Fearless Jewish rebel Antony Loewenstein damn well better be fearless because unhappy cousin Ronald Green is a formidable opponent. From today's Australian Jewish News (not available online):
Ronald Green, a distant cousin who welcomed Loewenstein into his home near Tel-Aviv for a [Sabbath] dinner while he was researching his book, said his relative "took snippets" of their Friday night conversation "so that he could make us grist for his mill".

"None of his 'quotes' are accurate", Green claimed. "some are taken out of context and some are so far from what I said as to be downright lies."
Loewenstein responded by playing the man, not the ball:
"He's not particularly happy that he's been painted as a bigot. People who are bigots don't like being called bigots, but that's what he is," Loewenstein said.

He stood by the quotes he attributed to Green, saying: "I have notes written just after my conversations with him and I have every confidence in what I have written."

"If I write something down a few minutes after someone says it, I can remember quite accurately what they said", Loewenstein told the AJN.
Loewenstein's confidence in his memory is curious considering he couldn't accurately quote from Mark Steyn's presentation at the CIS Big Ideas Forum even when, presumably, he'd taken notes. Loewenstein's Ronald Green notes were, according to Loewenstein, taken down up to 20 minutes after the fact. That makes them memories, not notes.

At this point someone should ask Loewenstein how it is he traveled all the way to Israel to research his book, eventually including the views of various lefties, but the only Israel advocate he apparently spoke to at length was Ronald Green.

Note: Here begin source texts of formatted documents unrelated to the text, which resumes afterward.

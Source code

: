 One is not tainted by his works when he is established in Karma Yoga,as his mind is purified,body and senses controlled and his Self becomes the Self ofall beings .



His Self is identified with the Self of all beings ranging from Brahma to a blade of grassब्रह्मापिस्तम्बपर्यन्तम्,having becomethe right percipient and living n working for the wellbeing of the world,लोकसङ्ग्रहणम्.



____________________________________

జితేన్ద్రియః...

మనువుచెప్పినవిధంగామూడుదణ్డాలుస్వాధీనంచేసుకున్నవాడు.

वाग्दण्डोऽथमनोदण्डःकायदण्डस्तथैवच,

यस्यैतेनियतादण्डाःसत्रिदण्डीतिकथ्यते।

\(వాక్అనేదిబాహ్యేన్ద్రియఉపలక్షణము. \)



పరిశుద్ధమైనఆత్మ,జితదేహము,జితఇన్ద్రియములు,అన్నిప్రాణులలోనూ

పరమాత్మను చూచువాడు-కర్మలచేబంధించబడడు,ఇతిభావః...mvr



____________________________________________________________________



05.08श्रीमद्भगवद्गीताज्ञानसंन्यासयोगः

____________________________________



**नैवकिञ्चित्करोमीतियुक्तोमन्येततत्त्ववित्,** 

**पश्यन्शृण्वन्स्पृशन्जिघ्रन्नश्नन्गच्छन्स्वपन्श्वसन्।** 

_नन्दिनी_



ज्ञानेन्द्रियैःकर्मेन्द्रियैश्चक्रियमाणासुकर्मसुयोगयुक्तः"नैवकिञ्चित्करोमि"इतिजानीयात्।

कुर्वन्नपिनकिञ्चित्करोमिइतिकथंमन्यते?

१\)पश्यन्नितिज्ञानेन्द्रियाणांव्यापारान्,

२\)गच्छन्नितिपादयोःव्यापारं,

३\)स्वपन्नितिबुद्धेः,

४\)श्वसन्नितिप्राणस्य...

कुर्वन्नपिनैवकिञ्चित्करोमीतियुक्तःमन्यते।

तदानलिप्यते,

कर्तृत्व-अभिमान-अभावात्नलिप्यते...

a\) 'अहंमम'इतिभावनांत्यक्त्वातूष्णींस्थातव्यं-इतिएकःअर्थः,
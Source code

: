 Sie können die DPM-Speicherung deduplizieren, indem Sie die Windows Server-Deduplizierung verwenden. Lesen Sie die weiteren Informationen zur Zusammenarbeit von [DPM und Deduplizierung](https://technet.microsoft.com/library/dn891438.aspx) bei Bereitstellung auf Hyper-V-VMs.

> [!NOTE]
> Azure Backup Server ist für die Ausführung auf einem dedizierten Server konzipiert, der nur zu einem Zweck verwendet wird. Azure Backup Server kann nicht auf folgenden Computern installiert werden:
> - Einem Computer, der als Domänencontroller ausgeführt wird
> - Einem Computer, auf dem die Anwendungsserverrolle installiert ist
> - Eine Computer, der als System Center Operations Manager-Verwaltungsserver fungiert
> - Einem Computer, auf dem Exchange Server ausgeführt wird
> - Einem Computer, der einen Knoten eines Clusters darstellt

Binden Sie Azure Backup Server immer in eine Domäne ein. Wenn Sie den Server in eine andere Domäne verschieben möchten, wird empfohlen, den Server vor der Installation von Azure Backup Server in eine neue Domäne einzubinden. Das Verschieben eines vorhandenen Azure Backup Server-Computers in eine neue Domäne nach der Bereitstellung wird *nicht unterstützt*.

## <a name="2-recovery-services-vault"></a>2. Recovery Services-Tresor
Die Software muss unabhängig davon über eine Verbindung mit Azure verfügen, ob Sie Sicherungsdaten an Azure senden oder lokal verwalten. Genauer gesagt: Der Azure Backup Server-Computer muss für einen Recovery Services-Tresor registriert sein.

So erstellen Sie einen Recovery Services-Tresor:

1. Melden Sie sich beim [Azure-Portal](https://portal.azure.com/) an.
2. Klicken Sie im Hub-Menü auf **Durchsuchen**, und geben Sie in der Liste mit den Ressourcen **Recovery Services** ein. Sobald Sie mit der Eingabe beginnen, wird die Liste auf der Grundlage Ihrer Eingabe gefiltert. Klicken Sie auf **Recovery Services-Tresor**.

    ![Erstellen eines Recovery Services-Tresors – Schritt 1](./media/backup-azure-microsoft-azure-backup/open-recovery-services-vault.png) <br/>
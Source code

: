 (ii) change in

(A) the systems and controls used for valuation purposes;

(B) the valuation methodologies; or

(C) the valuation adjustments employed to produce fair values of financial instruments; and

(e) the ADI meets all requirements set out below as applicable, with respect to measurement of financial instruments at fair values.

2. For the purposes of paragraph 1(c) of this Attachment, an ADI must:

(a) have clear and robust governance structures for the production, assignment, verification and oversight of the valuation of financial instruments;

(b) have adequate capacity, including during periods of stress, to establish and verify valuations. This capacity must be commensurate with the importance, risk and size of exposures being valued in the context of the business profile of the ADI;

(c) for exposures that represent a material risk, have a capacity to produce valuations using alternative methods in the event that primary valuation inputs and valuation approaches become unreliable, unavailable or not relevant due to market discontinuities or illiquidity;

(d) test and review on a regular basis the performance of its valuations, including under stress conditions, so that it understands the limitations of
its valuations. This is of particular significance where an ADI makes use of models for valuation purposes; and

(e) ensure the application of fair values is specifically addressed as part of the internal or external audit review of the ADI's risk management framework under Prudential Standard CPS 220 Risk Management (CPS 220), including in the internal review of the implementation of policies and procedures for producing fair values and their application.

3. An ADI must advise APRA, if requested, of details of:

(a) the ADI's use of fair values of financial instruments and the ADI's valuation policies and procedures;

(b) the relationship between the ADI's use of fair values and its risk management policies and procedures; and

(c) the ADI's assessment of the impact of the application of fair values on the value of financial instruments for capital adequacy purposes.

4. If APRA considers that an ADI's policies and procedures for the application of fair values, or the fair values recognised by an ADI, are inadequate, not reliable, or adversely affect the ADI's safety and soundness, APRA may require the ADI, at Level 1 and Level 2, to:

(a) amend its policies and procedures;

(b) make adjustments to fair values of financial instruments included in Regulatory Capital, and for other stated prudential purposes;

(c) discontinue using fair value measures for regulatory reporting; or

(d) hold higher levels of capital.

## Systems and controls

No matter, Loewenstein's problems with Green are just part of the burden borne by the fearless dissenter. Those broad shoulders will handle the load.

Update: Ronald Green has a question of his own for the publisher of Loewenstein's My Israel Question:
You are by now aware that not only did I not give Loewenstein permission to quote snatches from a family dinner, but that I had no idea he would do so. I am interested to know whether you were aware of these facts when you saw the manuscript.

Lest my question be misunderstood, I wish to make it clear that I am not questioning your opinion as to whether the quotes were accurate (and for the record, they were decidedly not), since I do realize that it is your job to support a book that you publish.

My question is - and I repeat - whether you knew that Loewenstein did not request nor receive permission from me.
The email, dated 22 August, remains unanswered.

If Loewenstein's dealings with Green were totally above board and transparent why were Green's comments reconstructed later rather than taken down as he spoke them? The answer would appear to be obvious.